━━ RECORDS SUPPLIED ━━

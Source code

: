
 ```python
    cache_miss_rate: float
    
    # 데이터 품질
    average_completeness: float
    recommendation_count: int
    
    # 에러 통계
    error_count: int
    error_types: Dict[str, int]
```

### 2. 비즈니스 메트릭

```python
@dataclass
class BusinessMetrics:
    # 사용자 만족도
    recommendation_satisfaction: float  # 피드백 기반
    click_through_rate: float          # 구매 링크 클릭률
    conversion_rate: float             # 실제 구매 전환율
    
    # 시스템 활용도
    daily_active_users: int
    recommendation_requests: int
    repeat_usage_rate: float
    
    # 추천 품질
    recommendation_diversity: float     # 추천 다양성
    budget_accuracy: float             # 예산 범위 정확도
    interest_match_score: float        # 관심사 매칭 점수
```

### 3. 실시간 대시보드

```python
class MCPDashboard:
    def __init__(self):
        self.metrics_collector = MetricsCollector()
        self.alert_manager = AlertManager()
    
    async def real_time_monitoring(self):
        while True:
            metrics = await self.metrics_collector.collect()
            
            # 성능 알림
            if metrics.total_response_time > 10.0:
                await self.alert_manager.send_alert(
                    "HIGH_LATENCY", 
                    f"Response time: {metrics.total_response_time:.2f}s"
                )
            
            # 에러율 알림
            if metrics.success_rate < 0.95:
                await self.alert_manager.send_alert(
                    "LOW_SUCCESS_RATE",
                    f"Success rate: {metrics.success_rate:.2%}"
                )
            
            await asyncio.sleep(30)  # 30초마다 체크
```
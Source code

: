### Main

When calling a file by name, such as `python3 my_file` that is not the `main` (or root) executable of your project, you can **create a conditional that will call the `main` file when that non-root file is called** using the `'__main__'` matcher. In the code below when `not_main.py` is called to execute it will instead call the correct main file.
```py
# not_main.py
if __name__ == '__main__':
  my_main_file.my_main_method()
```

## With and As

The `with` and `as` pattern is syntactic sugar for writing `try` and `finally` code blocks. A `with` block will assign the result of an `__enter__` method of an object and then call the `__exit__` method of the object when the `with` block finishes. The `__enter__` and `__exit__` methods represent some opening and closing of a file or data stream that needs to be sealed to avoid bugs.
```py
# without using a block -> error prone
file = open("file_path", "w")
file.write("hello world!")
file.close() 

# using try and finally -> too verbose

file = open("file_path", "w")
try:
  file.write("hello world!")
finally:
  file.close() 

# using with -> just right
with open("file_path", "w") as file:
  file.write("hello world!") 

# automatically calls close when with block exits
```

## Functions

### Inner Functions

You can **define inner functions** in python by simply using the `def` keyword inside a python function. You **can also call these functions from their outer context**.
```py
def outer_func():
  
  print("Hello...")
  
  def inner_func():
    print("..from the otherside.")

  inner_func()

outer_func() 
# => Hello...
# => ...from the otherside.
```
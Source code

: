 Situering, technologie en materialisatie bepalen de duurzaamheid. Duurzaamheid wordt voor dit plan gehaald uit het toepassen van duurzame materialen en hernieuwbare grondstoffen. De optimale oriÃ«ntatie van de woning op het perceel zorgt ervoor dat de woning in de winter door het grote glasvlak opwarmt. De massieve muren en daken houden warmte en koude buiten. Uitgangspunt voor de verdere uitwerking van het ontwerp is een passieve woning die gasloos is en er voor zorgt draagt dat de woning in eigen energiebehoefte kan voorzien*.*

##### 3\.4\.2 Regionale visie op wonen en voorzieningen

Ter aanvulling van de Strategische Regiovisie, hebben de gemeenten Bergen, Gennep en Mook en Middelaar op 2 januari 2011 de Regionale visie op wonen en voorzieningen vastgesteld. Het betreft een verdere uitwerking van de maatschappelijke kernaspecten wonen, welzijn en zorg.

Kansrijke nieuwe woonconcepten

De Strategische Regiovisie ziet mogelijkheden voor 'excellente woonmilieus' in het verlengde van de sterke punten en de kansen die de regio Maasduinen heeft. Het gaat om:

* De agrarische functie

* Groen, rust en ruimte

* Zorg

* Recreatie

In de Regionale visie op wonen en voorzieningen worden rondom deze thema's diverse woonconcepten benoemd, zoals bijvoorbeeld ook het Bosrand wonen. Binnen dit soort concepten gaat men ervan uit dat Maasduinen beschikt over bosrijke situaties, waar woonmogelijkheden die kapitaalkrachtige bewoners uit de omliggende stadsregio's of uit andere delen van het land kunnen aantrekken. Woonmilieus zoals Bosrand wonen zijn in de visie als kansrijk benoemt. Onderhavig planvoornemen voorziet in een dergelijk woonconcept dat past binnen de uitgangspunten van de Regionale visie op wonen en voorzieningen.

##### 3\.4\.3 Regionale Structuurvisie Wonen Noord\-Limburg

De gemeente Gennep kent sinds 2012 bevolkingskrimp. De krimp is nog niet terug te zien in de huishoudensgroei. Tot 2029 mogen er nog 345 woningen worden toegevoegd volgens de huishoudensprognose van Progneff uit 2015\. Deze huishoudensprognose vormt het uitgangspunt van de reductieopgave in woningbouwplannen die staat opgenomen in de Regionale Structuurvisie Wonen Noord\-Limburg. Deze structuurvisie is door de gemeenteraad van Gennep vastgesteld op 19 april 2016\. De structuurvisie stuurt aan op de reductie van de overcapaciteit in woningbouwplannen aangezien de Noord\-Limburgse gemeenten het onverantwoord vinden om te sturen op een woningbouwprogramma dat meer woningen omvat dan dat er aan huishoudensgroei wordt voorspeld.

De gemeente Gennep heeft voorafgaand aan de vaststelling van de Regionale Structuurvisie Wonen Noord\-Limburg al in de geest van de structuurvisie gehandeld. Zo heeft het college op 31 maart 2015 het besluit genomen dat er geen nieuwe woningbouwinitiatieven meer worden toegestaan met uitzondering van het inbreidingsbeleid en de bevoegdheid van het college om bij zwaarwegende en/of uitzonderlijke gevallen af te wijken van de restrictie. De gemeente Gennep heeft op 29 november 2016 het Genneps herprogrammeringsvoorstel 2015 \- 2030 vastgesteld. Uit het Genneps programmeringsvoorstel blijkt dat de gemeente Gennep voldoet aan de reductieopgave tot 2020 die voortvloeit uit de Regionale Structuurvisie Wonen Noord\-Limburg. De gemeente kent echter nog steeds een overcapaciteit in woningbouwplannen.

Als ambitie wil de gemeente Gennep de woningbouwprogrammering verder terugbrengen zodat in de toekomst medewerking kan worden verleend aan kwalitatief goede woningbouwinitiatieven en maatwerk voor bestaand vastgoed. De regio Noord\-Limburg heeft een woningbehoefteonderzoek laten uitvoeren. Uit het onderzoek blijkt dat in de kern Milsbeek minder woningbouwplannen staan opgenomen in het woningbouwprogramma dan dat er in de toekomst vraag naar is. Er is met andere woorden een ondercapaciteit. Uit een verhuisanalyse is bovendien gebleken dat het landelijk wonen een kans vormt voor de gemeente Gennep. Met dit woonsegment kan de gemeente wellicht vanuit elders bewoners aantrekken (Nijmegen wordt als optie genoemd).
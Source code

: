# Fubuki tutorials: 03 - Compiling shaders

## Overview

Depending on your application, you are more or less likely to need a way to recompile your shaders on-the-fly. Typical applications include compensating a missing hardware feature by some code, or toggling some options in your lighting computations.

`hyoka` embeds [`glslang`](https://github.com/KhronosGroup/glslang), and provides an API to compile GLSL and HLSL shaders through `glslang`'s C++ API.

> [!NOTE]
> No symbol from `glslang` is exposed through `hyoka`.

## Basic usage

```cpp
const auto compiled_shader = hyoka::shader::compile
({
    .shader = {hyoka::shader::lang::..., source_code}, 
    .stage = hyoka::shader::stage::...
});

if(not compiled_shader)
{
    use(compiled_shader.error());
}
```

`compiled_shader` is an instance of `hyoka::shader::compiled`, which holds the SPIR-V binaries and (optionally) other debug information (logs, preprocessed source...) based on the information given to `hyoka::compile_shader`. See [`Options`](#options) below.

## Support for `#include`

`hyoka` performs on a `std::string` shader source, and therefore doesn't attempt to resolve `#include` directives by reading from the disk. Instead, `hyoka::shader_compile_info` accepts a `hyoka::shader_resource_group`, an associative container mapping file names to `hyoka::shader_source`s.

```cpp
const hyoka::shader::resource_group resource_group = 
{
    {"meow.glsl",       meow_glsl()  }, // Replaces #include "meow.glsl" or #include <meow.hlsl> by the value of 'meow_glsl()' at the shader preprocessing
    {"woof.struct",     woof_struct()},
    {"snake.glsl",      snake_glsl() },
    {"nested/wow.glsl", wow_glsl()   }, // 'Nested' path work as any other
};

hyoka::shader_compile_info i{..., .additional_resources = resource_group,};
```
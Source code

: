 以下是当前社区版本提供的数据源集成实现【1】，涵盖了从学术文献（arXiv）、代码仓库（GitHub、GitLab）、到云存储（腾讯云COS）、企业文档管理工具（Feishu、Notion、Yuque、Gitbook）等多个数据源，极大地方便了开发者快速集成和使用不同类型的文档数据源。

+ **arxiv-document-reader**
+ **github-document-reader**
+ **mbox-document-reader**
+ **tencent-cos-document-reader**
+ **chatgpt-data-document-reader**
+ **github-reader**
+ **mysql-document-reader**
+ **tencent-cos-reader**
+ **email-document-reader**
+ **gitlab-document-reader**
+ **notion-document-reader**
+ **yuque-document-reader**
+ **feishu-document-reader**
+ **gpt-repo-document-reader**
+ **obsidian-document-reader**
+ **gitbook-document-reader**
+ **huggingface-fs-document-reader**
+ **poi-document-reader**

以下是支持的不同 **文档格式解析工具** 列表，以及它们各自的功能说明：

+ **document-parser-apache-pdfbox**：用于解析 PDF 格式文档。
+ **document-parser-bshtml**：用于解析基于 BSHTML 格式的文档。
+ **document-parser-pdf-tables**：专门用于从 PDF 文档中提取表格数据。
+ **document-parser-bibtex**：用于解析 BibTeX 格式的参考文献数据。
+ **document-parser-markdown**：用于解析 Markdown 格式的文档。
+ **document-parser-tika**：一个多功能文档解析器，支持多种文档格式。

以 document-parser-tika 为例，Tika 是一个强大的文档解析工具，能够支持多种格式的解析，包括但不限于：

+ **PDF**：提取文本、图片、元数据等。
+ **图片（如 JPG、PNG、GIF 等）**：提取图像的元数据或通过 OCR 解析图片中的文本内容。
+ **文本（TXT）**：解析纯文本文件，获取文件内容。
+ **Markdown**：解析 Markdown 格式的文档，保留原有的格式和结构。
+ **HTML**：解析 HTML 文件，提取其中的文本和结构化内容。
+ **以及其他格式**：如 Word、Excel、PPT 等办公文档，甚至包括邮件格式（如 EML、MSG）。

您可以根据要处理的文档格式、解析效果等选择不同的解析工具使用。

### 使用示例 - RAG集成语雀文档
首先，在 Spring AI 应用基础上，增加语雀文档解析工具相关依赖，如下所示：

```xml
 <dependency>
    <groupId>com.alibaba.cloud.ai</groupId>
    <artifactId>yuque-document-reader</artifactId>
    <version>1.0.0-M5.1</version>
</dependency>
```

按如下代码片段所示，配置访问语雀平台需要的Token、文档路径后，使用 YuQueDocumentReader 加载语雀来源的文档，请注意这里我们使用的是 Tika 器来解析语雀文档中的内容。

━━━

Using the listing above, return all lines where the word "aantrekken" occurs.

#### RESULT
In de Regionale visie op wonen en voorzieningen worden rondom deze thema's diverse woonconcepten benoemd, zoals bijvoorbeeld ook het Bosrand wonen. Binnen dit soort concepten gaat men ervan uit dat Maasduinen beschikt over bosrijke situaties, waar woonmogelijkheden die kapitaalkrachtige bewoners uit de omliggende stadsregio's of uit andere delen van het land kunnen aantrekken. Woonmilieus zoals Bosrand wonen zijn in de visie als kansrijk benoemt. Onderhavig planvoornemen voorziet in een dergelijk woonconcept dat past binnen de uitgangspunten van de Regionale visie op wonen en voorzieningen.
Als ambitie wil de gemeente Gennep de woningbouwprogrammering verder terugbrengen zodat in de toekomst medewerking kan worden verleend aan kwalitatief goede woningbouwinitiatieven en maatwerk voor bestaand vastgoed. De regio Noord\-Limburg heeft een woningbehoefteonderzoek laten uitvoeren. Uit het onderzoek blijkt dat in de kern Milsbeek minder woningbouwplannen staan opgenomen in het woningbouwprogramma dan dat er in de toekomst vraag naar is. Er is met andere woorden een ondercapaciteit. Uit een verhuisanalyse is bovendien gebleken dat het landelijk wonen een kans vormt voor de gemeente Gennep. Met dit woonsegment kan de gemeente wellicht vanuit elders bewoners aantrekken (Nijmegen wordt als optie genoemd).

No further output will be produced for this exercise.